* BRIEF
Search the material for the string "adresa" and copy each line where it occurs.

* GIVEN INFORMATION

--- START ---

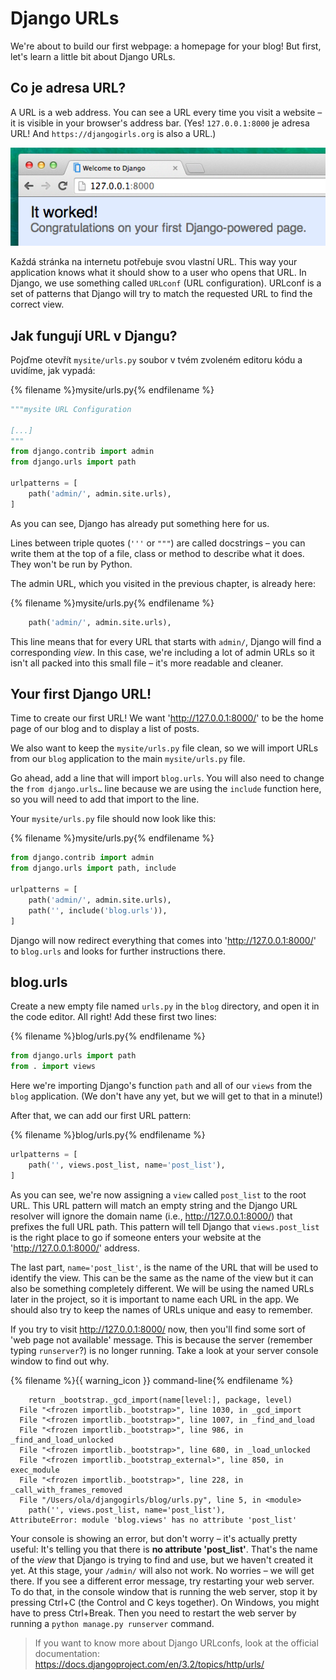 # Django URLs

We're about to build our first webpage: a homepage for your blog! But first, let's learn a little bit about Django URLs.

## Co je adresa URL?

A URL is a web address. You can see a URL every time you visit a website – it is visible in your browser's address bar. (Yes! `127.0.0.1:8000` je adresa URL! And `https://djangogirls.org` is also a URL.)

![URL](images/url.png)

Každá stránka na internetu potřebuje svou vlastní URL. This way your application knows what it should show to a user who opens that URL. In Django, we use something called `URLconf` (URL configuration). URLconf is a set of patterns that Django will try to match the requested URL to find the correct view.

## Jak fungují URL v Djangu?

Pojďme otevřít `mysite/urls.py` soubor v tvém zvoleném editoru kódu a uvidíme, jak vypadá:

{% filename %}mysite/urls.py{% endfilename %}

```python
"""mysite URL Configuration

[...]
"""
from django.contrib import admin
from django.urls import path

urlpatterns = [
    path('admin/', admin.site.urls),
]
```

As you can see, Django has already put something here for us.

Lines between triple quotes (`'''` or `"""`) are called docstrings – you can write them at the top of a file, class or method to describe what it does. They won't be run by Python.

The admin URL, which you visited in the previous chapter, is already here:

{% filename %}mysite/urls.py{% endfilename %}

```python
    path('admin/', admin.site.urls),
```

This line means that for every URL that starts with `admin/`, Django will find a corresponding *view*. In this case, we're including a lot of admin URLs so it isn't all packed into this small file – it's more readable and cleaner.

## Your first Django URL!

Time to create our first URL! We want 'http://127.0.0.1:8000/' to be the home page of our blog and to display a list of posts.

We also want to keep the `mysite/urls.py` file clean, so we will import URLs from our `blog` application to the main `mysite/urls.py` file.

Go ahead, add a line that will import `blog.urls`. You will also need to change the `from django.urls…` line because we are using the `include` function here, so you will need to add that import to the line.

Your `mysite/urls.py` file should now look like this:

{% filename %}mysite/urls.py{% endfilename %}

```python
from django.contrib import admin
from django.urls import path, include

urlpatterns = [
    path('admin/', admin.site.urls),
    path('', include('blog.urls')),
]
```

Django will now redirect everything that comes into 'http://127.0.0.1:8000/' to `blog.urls` and looks for further instructions there.

## blog.urls

Create a new empty file named `urls.py` in the `blog` directory, and open it in the code editor. All right! Add these first two lines:

{% filename %}blog/urls.py{% endfilename %}

```python
from django.urls import path
from . import views
```

Here we're importing Django's function `path` and all of our `views` from the `blog` application. (We don't have any yet, but we will get to that in a minute!)

After that, we can add our first URL pattern:

{% filename %}blog/urls.py{% endfilename %}

```python
urlpatterns = [
    path('', views.post_list, name='post_list'),
]
```

As you can see, we're now assigning a `view` called `post_list` to the root URL. This URL pattern will match an empty string and the Django URL resolver will ignore the domain name (i.e., http://127.0.0.1:8000/) that prefixes the full URL path. This pattern will tell Django that `views.post_list` is the right place to go if someone enters your website at the 'http://127.0.0.1:8000/' address.

The last part, `name='post_list'`, is the name of the URL that will be used to identify the view. This can be the same as the name of the view but it can also be something completely different. We will be using the named URLs later in the project, so it is important to name each URL in the app. We should also try to keep the names of URLs unique and easy to remember.

If you try to visit http://127.0.0.1:8000/ now, then you'll find some sort of 'web page not available' message. This is because the server (remember typing `runserver`?) is no longer running. Take a look at your server console window to find out why.

{% filename %}{{ warning_icon }} command-line{% endfilename %}

        return _bootstrap._gcd_import(name[level:], package, level)
      File "<frozen importlib._bootstrap>", line 1030, in _gcd_import
      File "<frozen importlib._bootstrap>", line 1007, in _find_and_load
      File "<frozen importlib._bootstrap>", line 986, in _find_and_load_unlocked
      File "<frozen importlib._bootstrap>", line 680, in _load_unlocked
      File "<frozen importlib._bootstrap_external>", line 850, in exec_module
      File "<frozen importlib._bootstrap>", line 228, in _call_with_frames_removed
      File "/Users/ola/djangogirls/blog/urls.py", line 5, in <module>
        path('', views.post_list, name='post_list'),
    AttributeError: module 'blog.views' has no attribute 'post_list'
    

Your console is showing an error, but don't worry – it's actually pretty useful: It's telling you that there is **no attribute 'post_list'**. That's the name of the *view* that Django is trying to find and use, but we haven't created it yet. At this stage, your `/admin/` will also not work. No worries – we will get there. If you see a different error message, try restarting your web server. To do that, in the console window that is running the web server, stop it by pressing Ctrl+C (the Control and C keys together). On Windows, you might have to press Ctrl+Break. Then you need to restart the web server by running a `python manage.py runserver` command.

> If you want to know more about Django URLconfs, look at the official documentation: https://docs.djangoproject.com/en/3.2/topics/http/urls/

--- END ---

* SOLUTION TO THE EXERCISE
## Co je adresa URL?
A URL is a web address. You can see a URL every time you visit a website – it is visible in your browser's address bar. (Yes! `127.0.0.1:8000` je adresa URL! And `https://djangogirls.org` is also a URL.)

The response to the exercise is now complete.